▸ Task details: For the word "gitlab", state how many lines below contain it. Give no other text.

Material supplied Start Marker

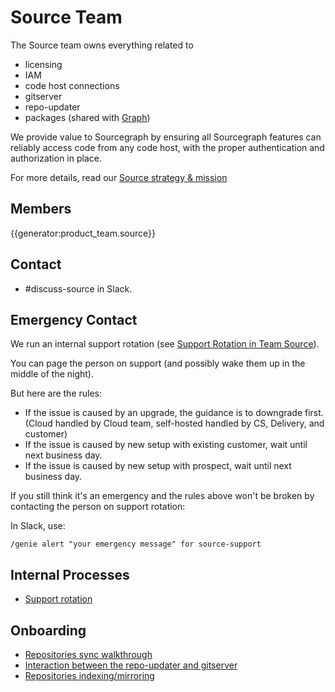 # Source Team

The Source team owns everything related to

- licensing
- IAM
- code host connections
- gitserver
- repo-updater
- packages (shared with [Graph](../../teams/graph/index.md))

We provide value to Sourcegraph by ensuring all Sourcegraph features can reliably access code from any code host, with the proper authentication and authorization in place.

For more details, read our [Source strategy & mission](strategy.md)

## Members

{{generator:product_team.source}}

## Contact

- #discuss-source in Slack.

## Emergency Contact

We run an internal support rotation (see [Support Rotation in Team Source](support_rotation.md)).

You can page the person on support (and possibly wake them up in the middle of the night).

But here are the rules:

- If the issue is caused by an upgrade, the guidance is to downgrade first. (Cloud handled by Cloud team, self-hosted handled by CS, Delivery, and customer)
- If the issue is caused by new setup with existing customer, wait until next business day.
- If the issue is caused by new setup with prospect, wait until next business day.

If you still think it's an emergency and the rules above won't be broken by contacting the person on support rotation:

In Slack, use:

```
/genie alert "your emergency message" for source-support
```

## Internal Processes

- [Support rotation](support_rotation.md)

## Onboarding

- [Repositories sync walkthrough](https://drive.google.com/file/d/1pSkypoDBKOz32eFqEOZirsgLHNz0mvmr/view)
- [Interaction between the repo-updater and gitserver](https://drive.google.com/file/d/1YkNCwQPsgWV98i2Y6qfM75EHA8lrjqgX/view)
- [Repositories indexing/mirroring](https://drive.google.com/file/d/181pPnqQIHhUEvxvg7Dp5_K6yV24CbxaV/view)
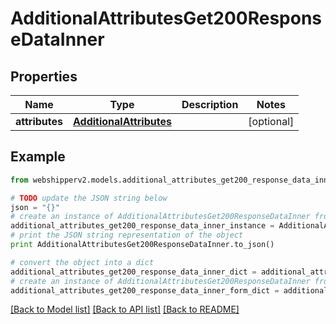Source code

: # AdditionalAttributesGet200ResponseDataInner


## Properties
Name | Type | Description | Notes
------------ | ------------- | ------------- | -------------
**attributes** | [**AdditionalAttributes**](AdditionalAttributes.md) |  | [optional] 

## Example

```python
from webshipperv2.models.additional_attributes_get200_response_data_inner import AdditionalAttributesGet200ResponseDataInner

# TODO update the JSON string below
json = "{}"
# create an instance of AdditionalAttributesGet200ResponseDataInner from a JSON string
additional_attributes_get200_response_data_inner_instance = AdditionalAttributesGet200ResponseDataInner.from_json(json)
# print the JSON string representation of the object
print AdditionalAttributesGet200ResponseDataInner.to_json()

# convert the object into a dict
additional_attributes_get200_response_data_inner_dict = additional_attributes_get200_response_data_inner_instance.to_dict()
# create an instance of AdditionalAttributesGet200ResponseDataInner from a dict
additional_attributes_get200_response_data_inner_form_dict = additional_attributes_get200_response_data_inner.from_dict(additional_attributes_get200_response_data_inner_dict)
```
[[Back to Model list]](../README.md#documentation-for-models) [[Back to API list]](../README.md#documentation-for-api-endpoints) [[Back to README]](../README.md)


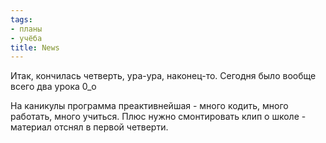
 ```yaml
---
tags:
- планы
- учёба
title: News
---
```


Итак, кончилась четверть, ура-ура, наконец-то. Сегодня было вообще всего
два урока 0\_o

На каникулы программа преактивнейшая - много кодить, много работать,
много учиться. Плюс нужно смонтировать клип о школе - материал отснял в
первой четверти.
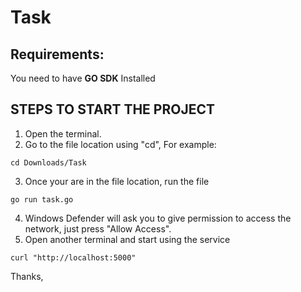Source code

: # Task

## Requirements:

You need to have **GO SDK** Installed


## STEPS TO START THE PROJECT
1. Open the terminal.
2. Go to the file location using "cd", For example:
```
cd Downloads/Task
```
3. Once your are in the file location, run the file 
```
go run task.go
```
4. Windows Defender will ask you to give permission to access the network, just press "Allow Access".
5. Open another terminal and start using the service 
```
curl "http://localhost:5000"
```

Thanks,
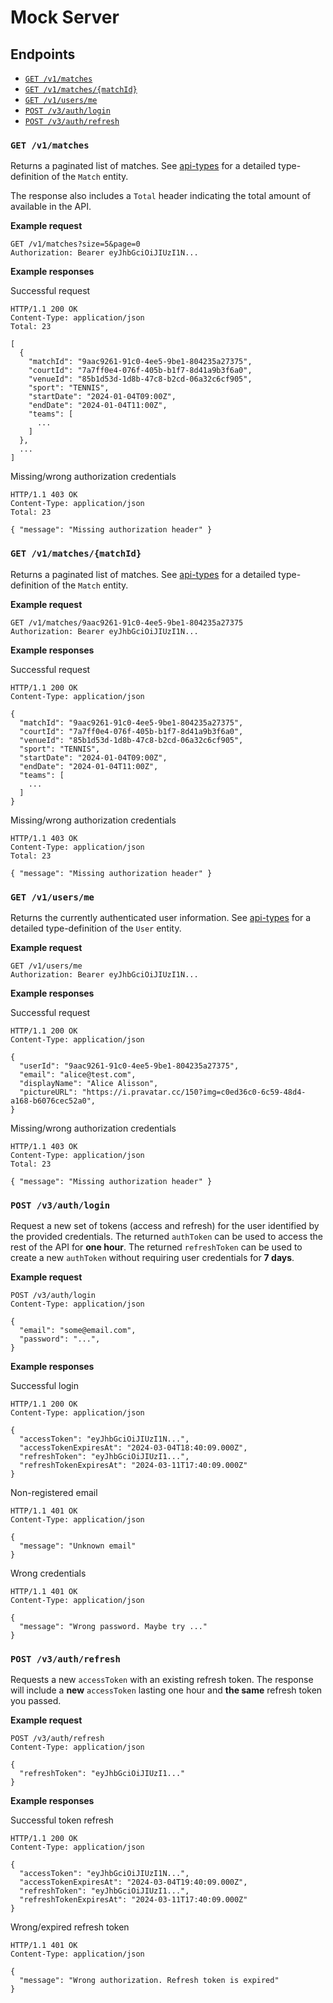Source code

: # Mock Server

## Endpoints

- [`GET /v1/matches`](#get-v1matches)
- [`GET /v1/matches/{matchId}`](#get-v1matchesmatchid)
- [`GET /v1/users/me`](#get-v1usersme)
- [`POST /v3/auth/login`](#post-v3authlogin)
- [`POST /v3/auth/refresh`](#post-v3authrefresh)

### `GET /v1/matches`

Returns a paginated list of matches. See [api-types](../api-types/index.ts) for a detailed type-definition of the `Match` entity.

The response also includes a `Total` header indicating the total amount of available in the API.

**Example request**
```
GET /v1/matches?size=5&page=0
Authorization: Bearer eyJhbGciOiJIUzI1N...
```

**Example responses**

Successful request
```
HTTP/1.1 200 OK
Content-Type: application/json
Total: 23

[
  {
    "matchId": "9aac9261-91c0-4ee5-9be1-804235a27375",
    "courtId": "7a7ff0e4-076f-405b-b1f7-8d41a9b3f6a0",
    "venueId": "85b1d53d-1d8b-47c8-b2cd-06a32c6cf905",
    "sport": "TENNIS",
    "startDate": "2024-01-04T09:00Z",
    "endDate": "2024-01-04T11:00Z",
    "teams": [
      ...
    ]
  },
  ...
]
```

Missing/wrong authorization credentials
```
HTTP/1.1 403 OK
Content-Type: application/json
Total: 23

{ "message": "Missing authorization header" }
```

### `GET /v1/matches/{matchId}`

Returns a paginated list of matches. See [api-types](../api-types/index.ts) for a detailed type-definition of the `Match` entity.

**Example request**
```
GET /v1/matches/9aac9261-91c0-4ee5-9be1-804235a27375
Authorization: Bearer eyJhbGciOiJIUzI1N...
```

**Example responses**

Successful request
```
HTTP/1.1 200 OK
Content-Type: application/json

{
  "matchId": "9aac9261-91c0-4ee5-9be1-804235a27375",
  "courtId": "7a7ff0e4-076f-405b-b1f7-8d41a9b3f6a0",
  "venueId": "85b1d53d-1d8b-47c8-b2cd-06a32c6cf905",
  "sport": "TENNIS",
  "startDate": "2024-01-04T09:00Z",
  "endDate": "2024-01-04T11:00Z",
  "teams": [
    ...
  ]
}
```

Missing/wrong authorization credentials
```
HTTP/1.1 403 OK
Content-Type: application/json
Total: 23

{ "message": "Missing authorization header" }
```

### `GET /v1/users/me`

Returns the currently authenticated user information. See [api-types](../api-types/index.ts) for a detailed type-definition of the `User` entity.

**Example request**
```
GET /v1/users/me
Authorization: Bearer eyJhbGciOiJIUzI1N...
```

**Example responses**

Successful request
```
HTTP/1.1 200 OK
Content-Type: application/json

{
  "userId": "9aac9261-91c0-4ee5-9be1-804235a27375",
  "email": "alice@test.com",
  "displayName": "Alice Alisson",
  "pictureURL": "https://i.pravatar.cc/150?img=c0ed36c0-6c59-48d4-a168-b6076cec52a0",
}
```

Missing/wrong authorization credentials
```
HTTP/1.1 403 OK
Content-Type: application/json
Total: 23

{ "message": "Missing authorization header" }
```


### `POST /v3/auth/login`

Request a new set of tokens (access and refresh) for the user identified by the provided credentials. The returned `authToken` can be used to access the rest of the API for **one hour**. The returned `refreshToken` can be used to create a new `authToken` without requiring user credentials for **7 days**.

**Example request**
```
POST /v3/auth/login
Content-Type: application/json

{
  "email": "some@email.com",
  "password": "...",
}
```

**Example responses**

Successful login
```
HTTP/1.1 200 OK
Content-Type: application/json

{
  "accessToken": "eyJhbGciOiJIUzI1N...",
  "accessTokenExpiresAt": "2024-03-04T18:40:09.000Z",
  "refreshToken": "eyJhbGciOiJIUzI1...",
  "refreshTokenExpiresAt": "2024-03-11T17:40:09.000Z"
}
```

Non-registered email
```
HTTP/1.1 401 OK
Content-Type: application/json

{
  "message": "Unknown email"
}
```

Wrong credentials
```
HTTP/1.1 401 OK
Content-Type: application/json

{
  "message": "Wrong password. Maybe try ..."
}
```

### `POST /v3/auth/refresh`

Requests a new `accessToken` with an existing refresh token. The response will include a **new** `accessToken` lasting one hour and **the same** refresh token you passed.

**Example request**
```
POST /v3/auth/refresh
Content-Type: application/json

{
  "refreshToken": "eyJhbGciOiJIUzI1..."
}
```

**Example responses**

Successful token refresh
```
HTTP/1.1 200 OK
Content-Type: application/json

{
  "accessToken": "eyJhbGciOiJIUzI1N...",
  "accessTokenExpiresAt": "2024-03-04T19:40:09.000Z",
  "refreshToken": "eyJhbGciOiJIUzI1...",
  "refreshTokenExpiresAt": "2024-03-11T17:40:09.000Z"
}
```

Wrong/expired refresh token
```
HTTP/1.1 401 OK
Content-Type: application/json

{
  "message": "Wrong authorization. Refresh token is expired"
}
```
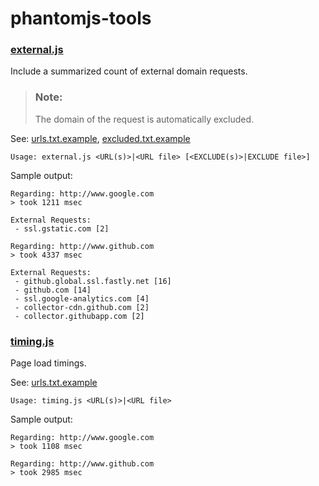 phantomjs-tools
===============

### [external.js](external/external.js)

Include a summarized count of external domain requests.

> ### Note:
> The domain of the request is automatically excluded.

See: [urls.txt.example](external/urls.txt.example), [excluded.txt.example](external/excluded.txt.example)

```
Usage: external.js <URL(s)>|<URL file> [<EXCLUDE(s)>|EXCLUDE file>]
```

Sample output:

```
Regarding: http://www.google.com
> took 1211 msec

External Requests:
 - ssl.gstatic.com [2]

Regarding: http://www.github.com
> took 4337 msec

External Requests:
 - github.global.ssl.fastly.net [16]
 - github.com [14]
 - ssl.google-analytics.com [4]
 - collector-cdn.github.com [2]
 - collector.githubapp.com [2]
```

### [timing.js](timing/timing.js)

Page load timings.

See: [urls.txt.example](timing/urls.txt.example)

```
Usage: timing.js <URL(s)>|<URL file>
```

Sample output:

```
Regarding: http://www.google.com
> took 1108 msec

Regarding: http://www.github.com
> took 2985 msec
```

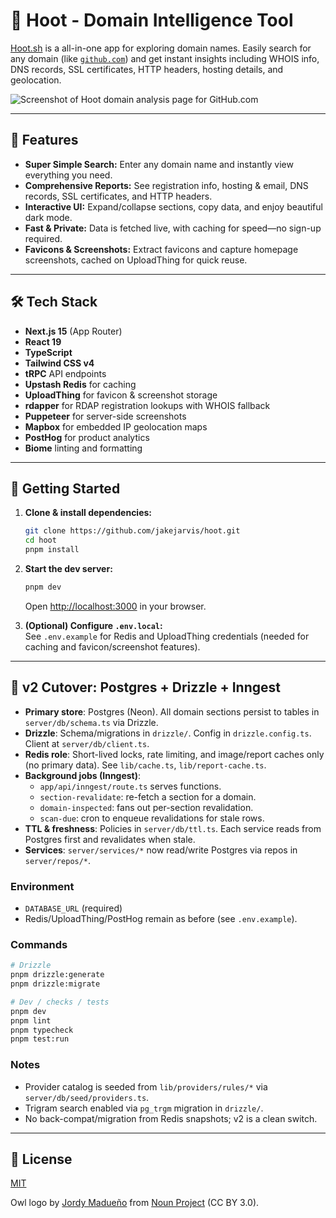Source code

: # 🦉 Hoot - Domain Intelligence Tool

[Hoot.sh](https://hoot.sh) is a all-in-one app for exploring domain names. Easily search for any domain (like [`github.com`](https://hoot.sh/github.com)) and get instant insights including WHOIS info, DNS records, SSL certificates, HTTP headers, hosting details, and geolocation.

![Screenshot of Hoot domain analysis page for GitHub.com](https://github.com/user-attachments/assets/fa82ad38-7af3-46f6-94a2-901e45c12af1)

---

## 🚀 Features

- **Super Simple Search:** Enter any domain name and instantly view everything you need.
- **Comprehensive Reports:** See registration info, hosting & email, DNS records, SSL certificates, and HTTP headers.
- **Interactive UI:** Expand/collapse sections, copy data, and enjoy beautiful dark mode.
- **Fast & Private:** Data is fetched live, with caching for speed—no sign-up required.
- **Favicons & Screenshots:** Extract favicons and capture homepage screenshots, cached on UploadThing for quick reuse.

---

## 🛠️ Tech Stack

- **Next.js 15** (App Router)
- **React 19**
- **TypeScript**
- **Tailwind CSS v4**
- **tRPC** API endpoints
- **Upstash Redis** for caching
- **UploadThing** for favicon & screenshot storage
- **rdapper** for RDAP registration lookups with WHOIS fallback
- **Puppeteer** for server-side screenshots
- **Mapbox** for embedded IP geolocation maps
- **PostHog** for product analytics
- **Biome** linting and formatting

---

## 🌱 Getting Started

1. **Clone & install dependencies:**  
   ```bash
   git clone https://github.com/jakejarvis/hoot.git
   cd hoot
   pnpm install
   ```

2. **Start the dev server:**  
   ```bash
   pnpm dev
   ```
   Open [http://localhost:3000](http://localhost:3000) in your browser.

3. **(Optional) Configure `.env.local`:**  
   See `.env.example` for Redis and UploadThing credentials (needed for caching and favicon/screenshot features).

---

## 🔄 v2 Cutover: Postgres + Drizzle + Inngest

- **Primary store**: Postgres (Neon). All domain sections persist to tables in `server/db/schema.ts` via Drizzle.
- **Drizzle**: Schema/migrations in `drizzle/`. Config in `drizzle.config.ts`. Client at `server/db/client.ts`.
- **Redis role**: Short-lived locks, rate limiting, and image/report caches only (no primary data). See `lib/cache.ts`, `lib/report-cache.ts`.
- **Background jobs (Inngest)**:
  - `app/api/inngest/route.ts` serves functions.
  - `section-revalidate`: re-fetch a section for a domain.
  - `domain-inspected`: fans out per-section revalidation.
  - `scan-due`: cron to enqueue revalidations for stale rows.
- **TTL & freshness**: Policies in `server/db/ttl.ts`. Each service reads from Postgres first and revalidates when stale.
- **Services**: `server/services/*` now read/write Postgres via repos in `server/repos/*`.

### Environment
- `DATABASE_URL` (required)
- Redis/UploadThing/PostHog remain as before (see `.env.example`).

### Commands
```bash
# Drizzle
pnpm drizzle:generate
pnpm drizzle:migrate

# Dev / checks / tests
pnpm dev
pnpm lint
pnpm typecheck
pnpm test:run
```

### Notes
- Provider catalog is seeded from `lib/providers/rules/*` via `server/db/seed/providers.ts`.
- Trigram search enabled via `pg_trgm` migration in `drizzle/`.
- No back-compat/migration from Redis snapshots; v2 is a clean switch.

---

## 📜 License

[MIT](LICENSE)

Owl logo by [Jordy Madueño](https://thenounproject.com/creator/jordymadueno/) from [Noun Project](https://thenounproject.com/) (CC BY 3.0).
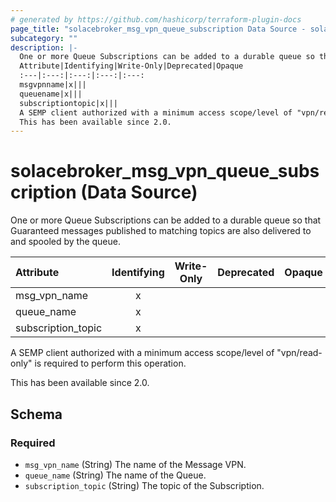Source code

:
 ```yaml
---
# generated by https://github.com/hashicorp/terraform-plugin-docs
page_title: "solacebroker_msg_vpn_queue_subscription Data Source - solacebroker"
subcategory: ""
description: |-
  One or more Queue Subscriptions can be added to a durable queue so that Guaranteed messages published to matching topics are also delivered to and spooled by the queue.
  Attribute|Identifying|Write-Only|Deprecated|Opaque
  :---|:---:|:---:|:---:|:---:
  msgvpnname|x|||
  queuename|x|||
  subscriptiontopic|x|||
  A SEMP client authorized with a minimum access scope/level of "vpn/read-only" is required to perform this operation.
  This has been available since 2.0.
---
```


# solacebroker_msg_vpn_queue_subscription (Data Source)

One or more Queue Subscriptions can be added to a durable queue so that Guaranteed messages published to matching topics are also delivered to and spooled by the queue.


Attribute|Identifying|Write-Only|Deprecated|Opaque
:---|:---:|:---:|:---:|:---:
msg_vpn_name|x|||
queue_name|x|||
subscription_topic|x|||



A SEMP client authorized with a minimum access scope/level of "vpn/read-only" is required to perform this operation.

This has been available since 2.0.



<!-- schema generated by tfplugindocs -->
## Schema

### Required

- `msg_vpn_name` (String) The name of the Message VPN.
- `queue_name` (String) The name of the Queue.
- `subscription_topic` (String) The topic of the Subscription.


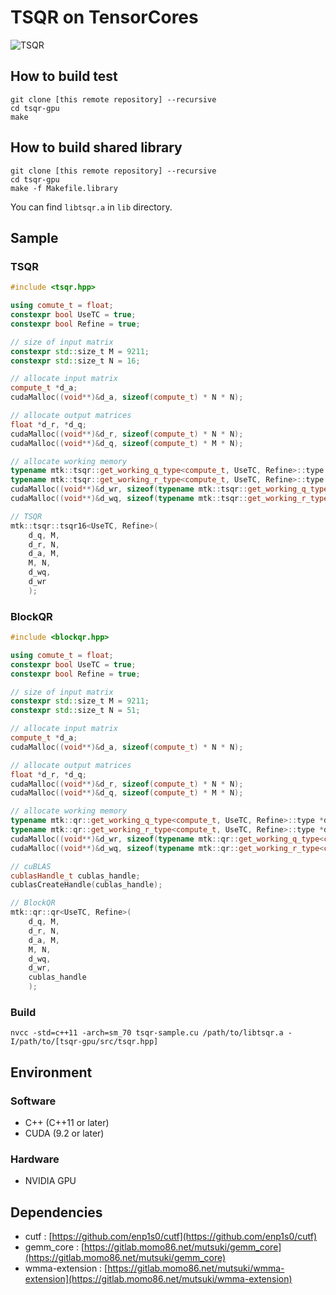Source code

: # TSQR on TensorCores

![TSQR](https://gitlab.momo86.net/mutsuki/tsqr-gpu/raw/master/docs/tsqr.svg)

## How to build test
```
git clone [this remote repository] --recursive
cd tsqr-gpu
make
```

## How to build shared library
```
git clone [this remote repository] --recursive
cd tsqr-gpu
make -f Makefile.library
```

You can find `libtsqr.a` in `lib` directory.

## Sample
### TSQR
```cpp
#include <tsqr.hpp>

using comute_t = float;
constexpr bool UseTC = true;
constexpr bool Refine = true;

// size of input matrix
constexpr std::size_t M = 9211;
constexpr std::size_t N = 16;

// allocate input matrix
compute_t *d_a;
cudaMalloc((void**)&d_a, sizeof(compute_t) * N * N);

// allocate output matrices
float *d_r, *d_q;
cudaMalloc((void**)&d_r, sizeof(compute_t) * N * N);
cudaMalloc((void**)&d_q, sizeof(compute_t) * M * N);

// allocate working memory
typename mtk::tsqr::get_working_q_type<compute_t, UseTC, Refine>::type *d_wq;
typename mtk::tsqr::get_working_r_type<compute_t, UseTC, Refine>::type *d_wr;
cudaMalloc((void**)&d_wr, sizeof(typename mtk::tsqr::get_working_q_type<compute_t, UseTC, Refine>::type) * mtk::tsqr::get_working_q_size(M, N));
cudaMalloc((void**)&d_wq, sizeof(typename mtk::tsqr::get_working_r_type<compute_t, UseTC, Refine>::type) * mtk::tsqr::get_working_q_size(M, N));

// TSQR
mtk::tsqr::tsqr16<UseTC, Refine>(
	d_q, M,
	d_r, N,
	d_a, M,
	M, N,
	d_wq,
	d_wr
	);
```

### BlockQR
```cpp
#include <blockqr.hpp>

using comute_t = float;
constexpr bool UseTC = true;
constexpr bool Refine = true;

// size of input matrix
constexpr std::size_t M = 9211;
constexpr std::size_t N = 51;

// allocate input matrix
compute_t *d_a;
cudaMalloc((void**)&d_a, sizeof(compute_t) * N * N);

// allocate output matrices
float *d_r, *d_q;
cudaMalloc((void**)&d_r, sizeof(compute_t) * N * N);
cudaMalloc((void**)&d_q, sizeof(compute_t) * M * N);

// allocate working memory
typename mtk::qr::get_working_q_type<compute_t, UseTC, Refine>::type *d_wq;
typename mtk::qr::get_working_r_type<compute_t, UseTC, Refine>::type *d_wr;
cudaMalloc((void**)&d_wr, sizeof(typename mtk::qr::get_working_q_type<compute_t, UseTC, Refine>::type) * mtk::qr::get_working_q_size(M));
cudaMalloc((void**)&d_wq, sizeof(typename mtk::qr::get_working_r_type<compute_t, UseTC, Refine>::type) * mtk::qr::get_working_q_size(M));

// cuBLAS
cublasHandle_t cublas_handle;
cublasCreateHandle(cublas_handle);

// BlockQR
mtk::qr::qr<UseTC, Refine>(
	d_q, M,
	d_r, N,
	d_a, M,
	M, N,
	d_wq,
	d_wr,
    cublas_handle
	);
```

### Build
```
nvcc -std=c++11 -arch=sm_70 tsqr-sample.cu /path/to/libtsqr.a -I/path/to/[tsqr-gpu/src/tsqr.hpp]
```


## Environment
### Software
- C++ (C++11 or later)
- CUDA (9.2 or later)

### Hardware
- NVIDIA GPU

## Dependencies
- cutf : [https://github.com/enp1s0/cutf](https://github.com/enp1s0/cutf)
- gemm_core : [https://gitlab.momo86.net/mutsuki/gemm_core](https://gitlab.momo86.net/mutsuki/gemm_core)
- wmma-extension : [https://gitlab.momo86.net/mutsuki/wmma-extension](https://gitlab.momo86.net/mutsuki/wmma-extension)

Material supplied End Marker

▸ Exercise answer: 3